# [Task to carry out]
Whenever a line below holds the word "just", copy that line.

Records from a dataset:
-------------------------
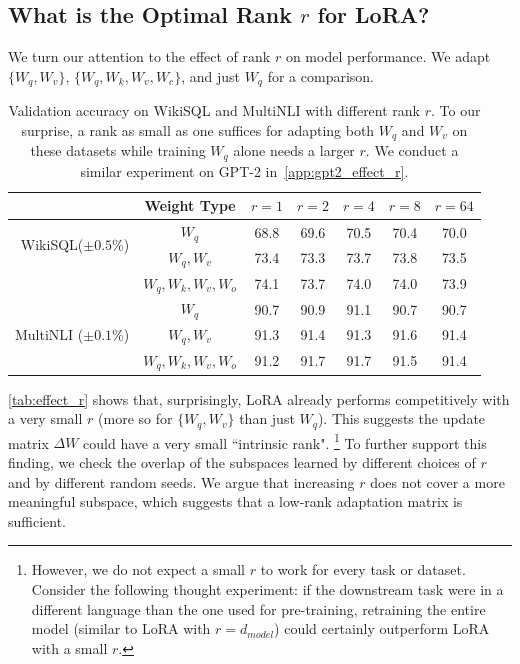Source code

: \subsection{What is the Optimal Rank $r$ for LoRA?}
\label{sec:effect_of_r}

We turn our attention to the effect of rank $r$ on model performance.
We adapt $\{W_q, W_v\}$, $\{W_q, W_k, W_v, W_c\}$, and just $W_q$ for a comparison.



\begin{table}[h]
  \centering
  \begin{tabular}{r|c|ccccc}
  \hline
  \toprule
                                        & Weight Type           & $r=1$  & $r=2$  & $r=4$  & $r=8$  & $r=64$  \\
  \midrule
  \multirow{2}{*}{WikiSQL($\pm0.5$\%)}  & $W_{q}$               & 68.8   & 69.6   & 70.5   & 70.4   & 70.0    \\
                                        & $W_q, W_v$            & 73.4   & 73.3   & 73.7   & 73.8   & 73.5    \\
                                        & $W_q, W_k, W_v, W_o$  & 74.1   & 73.7   & 74.0   & 74.0   & 73.9    \\
  \midrule
  \multirow{3}{*}{MultiNLI ($\pm0.1$\%)}& $W_q$                 & 90.7   & 90.9   & 91.1   & 90.7   & 90.7    \\ 
                                        & $W_q, W_v$            & 91.3   & 91.4   & 91.3   & 91.6   & 91.4    \\ 
                                        & $W_q, W_k, W_v, W_o$  & 91.2   & 91.7   & 91.7   & 91.5   & 91.4    \\
  
  \bottomrule
  \end{tabular}
  \caption{Validation accuracy on WikiSQL and MultiNLI with different rank $r$. To our surprise, a rank as small as one suffices for adapting both $W_q$ and $W_v$ on these datasets while training $W_q$ alone needs a larger $r$. We conduct a similar experiment on GPT-2 in~\autoref{app:gpt2_effect_r}.}
  \label{tab:effect_r}
\end{table}

\autoref{tab:effect_r} shows that, surprisingly, LoRA already performs competitively with a very small $r$ (more so for $\{W_q, W_v\}$ than just $W_q$).
This suggests the update matrix $\Delta W$ could have a very small ``intrinsic rank".%
\footnote{However, we do not expect a small $r$ to work for every task or dataset.
Consider the following thought experiment: if the downstream task were in a different language than the one used for pre-training, retraining the entire model (similar to LoRA with $r=d_{model}$) could certainly outperform LoRA with a small $r$.}
To further support this finding, we check the overlap of the subspaces learned by different choices of $r$ and by different random seeds. We argue that increasing $r$ does not cover a more meaningful subspace, which suggests that a low-rank adaptation matrix is sufficient.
-------------------------
# [Result for this task]
We adapt $\{W_q, W_v\}$, $\{W_q, W_k, W_v, W_c\}$, and just $W_q$ for a comparison.
\autoref{tab:effect_r} shows that, surprisingly, LoRA already performs competitively with a very small $r$ (more so for $\{W_q, W_v\}$ than just $W_q$).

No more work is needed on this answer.